After the election, militant demonstrations erupted in Nicaragua's two largest cities, Managua and León, and were quickly put down with violence. The European Economic Community and the U.S. government suspended funding for Nicaragua over the fraudulent elections.
On Jan. 14, before the election results were officially published by the electoral council, Ortega swore in the new mayors at Managua's Plaza de la Revolución. "This is the time to strengthen our institutions," he declared later adding, "We cannot go back to the road of war, to confrontation, to violence." Along with the regular police, Ortega stood flanked by camisas rosadas, or redshirts, members of his personal security force. A huge banner hung over the plaza depicting Ortega with an up-stretched arm and the slogan, "To Be With the People Is to Be With God."
"This despotic regime is bent on destroying all that is left of the democratic legacy of the Sandinista revolution," Chamorro told me in January. "Standing in the way of a new dictatorship," he said, "are civil society organizations, the independent media, trade unions, opposition political parties, women's organizations, civic leaders and others—many of whom can trace their roots back to the resistance against Somoza."
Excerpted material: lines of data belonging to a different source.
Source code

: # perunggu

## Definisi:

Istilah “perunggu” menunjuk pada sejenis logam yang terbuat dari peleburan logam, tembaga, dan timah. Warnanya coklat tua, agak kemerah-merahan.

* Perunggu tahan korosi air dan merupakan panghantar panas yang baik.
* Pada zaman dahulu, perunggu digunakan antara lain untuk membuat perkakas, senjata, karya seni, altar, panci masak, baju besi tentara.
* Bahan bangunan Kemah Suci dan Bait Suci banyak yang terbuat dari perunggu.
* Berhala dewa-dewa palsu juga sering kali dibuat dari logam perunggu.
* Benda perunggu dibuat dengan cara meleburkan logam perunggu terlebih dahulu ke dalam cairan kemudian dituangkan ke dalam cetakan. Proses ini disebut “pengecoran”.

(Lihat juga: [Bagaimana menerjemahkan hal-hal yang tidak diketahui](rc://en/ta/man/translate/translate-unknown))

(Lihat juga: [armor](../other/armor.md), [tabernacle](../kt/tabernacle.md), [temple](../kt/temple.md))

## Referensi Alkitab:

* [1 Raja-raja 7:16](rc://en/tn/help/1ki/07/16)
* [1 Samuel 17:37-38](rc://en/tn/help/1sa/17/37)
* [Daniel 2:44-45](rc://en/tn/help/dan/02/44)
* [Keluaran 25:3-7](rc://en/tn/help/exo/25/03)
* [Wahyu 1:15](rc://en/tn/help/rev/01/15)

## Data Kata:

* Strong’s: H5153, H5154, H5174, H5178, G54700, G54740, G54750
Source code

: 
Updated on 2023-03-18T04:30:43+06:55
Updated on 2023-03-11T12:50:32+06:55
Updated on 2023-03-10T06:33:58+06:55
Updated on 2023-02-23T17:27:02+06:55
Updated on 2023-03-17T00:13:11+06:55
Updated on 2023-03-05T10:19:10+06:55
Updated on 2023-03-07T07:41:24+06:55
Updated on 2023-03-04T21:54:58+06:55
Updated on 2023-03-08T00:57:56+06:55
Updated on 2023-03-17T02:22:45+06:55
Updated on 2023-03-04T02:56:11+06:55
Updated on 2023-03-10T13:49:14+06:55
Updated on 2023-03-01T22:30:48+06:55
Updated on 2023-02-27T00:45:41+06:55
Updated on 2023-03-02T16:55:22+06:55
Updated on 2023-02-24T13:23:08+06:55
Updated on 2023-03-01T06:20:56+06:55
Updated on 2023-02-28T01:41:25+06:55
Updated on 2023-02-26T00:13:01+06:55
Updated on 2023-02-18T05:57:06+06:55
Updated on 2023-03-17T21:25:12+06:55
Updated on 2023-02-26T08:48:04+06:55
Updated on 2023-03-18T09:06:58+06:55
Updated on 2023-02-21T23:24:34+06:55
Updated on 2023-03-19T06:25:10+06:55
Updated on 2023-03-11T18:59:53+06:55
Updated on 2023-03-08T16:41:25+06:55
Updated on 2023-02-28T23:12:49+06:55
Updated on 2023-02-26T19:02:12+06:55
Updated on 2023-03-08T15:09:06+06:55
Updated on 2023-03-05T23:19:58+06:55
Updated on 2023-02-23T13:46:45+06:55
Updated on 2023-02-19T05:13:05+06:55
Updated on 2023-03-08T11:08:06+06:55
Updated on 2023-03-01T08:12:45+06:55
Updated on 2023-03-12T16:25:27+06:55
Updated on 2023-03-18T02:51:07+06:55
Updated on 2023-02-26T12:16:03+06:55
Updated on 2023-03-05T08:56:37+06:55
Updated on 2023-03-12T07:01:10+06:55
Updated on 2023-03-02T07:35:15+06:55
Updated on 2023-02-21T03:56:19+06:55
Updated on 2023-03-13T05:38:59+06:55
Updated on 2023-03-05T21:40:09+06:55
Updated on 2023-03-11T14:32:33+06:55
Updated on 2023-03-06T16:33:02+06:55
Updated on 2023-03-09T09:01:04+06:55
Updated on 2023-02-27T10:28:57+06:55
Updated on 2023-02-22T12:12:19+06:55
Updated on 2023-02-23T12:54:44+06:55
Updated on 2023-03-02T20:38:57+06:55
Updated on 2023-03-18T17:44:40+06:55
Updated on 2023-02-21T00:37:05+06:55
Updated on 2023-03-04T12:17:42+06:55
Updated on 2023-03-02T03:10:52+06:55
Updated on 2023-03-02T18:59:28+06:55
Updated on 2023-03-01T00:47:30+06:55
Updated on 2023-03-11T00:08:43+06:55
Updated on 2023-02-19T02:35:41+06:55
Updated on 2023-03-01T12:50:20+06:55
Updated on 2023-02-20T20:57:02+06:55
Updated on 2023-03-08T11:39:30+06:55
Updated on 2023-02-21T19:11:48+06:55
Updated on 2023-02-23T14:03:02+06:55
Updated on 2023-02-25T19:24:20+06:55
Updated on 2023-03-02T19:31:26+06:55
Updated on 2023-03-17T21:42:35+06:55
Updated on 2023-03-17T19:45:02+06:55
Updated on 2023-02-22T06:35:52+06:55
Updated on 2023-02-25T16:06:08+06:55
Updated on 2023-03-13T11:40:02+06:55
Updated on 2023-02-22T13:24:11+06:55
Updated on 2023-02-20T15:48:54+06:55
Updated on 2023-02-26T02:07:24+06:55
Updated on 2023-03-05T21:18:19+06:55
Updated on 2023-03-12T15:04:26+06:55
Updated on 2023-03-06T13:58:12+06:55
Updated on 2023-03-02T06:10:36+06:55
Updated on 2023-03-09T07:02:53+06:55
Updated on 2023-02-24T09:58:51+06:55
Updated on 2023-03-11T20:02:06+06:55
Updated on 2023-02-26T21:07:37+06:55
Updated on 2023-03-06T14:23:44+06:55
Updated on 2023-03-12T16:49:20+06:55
As the Nobel laureate and novelist José Saramago puts it, "Once more a revolution has been betrayed from within." Nicaragua's revolution has indeed been betrayed, perhaps not as dramatically as Trotsky depicts Stalin's desecration of what was best in the Bolshevik revolution. But Ortega's betrayal is a fundamental political tragedy for everyone around the world who came to believe in a popular, participatory democracy in Nicaragua.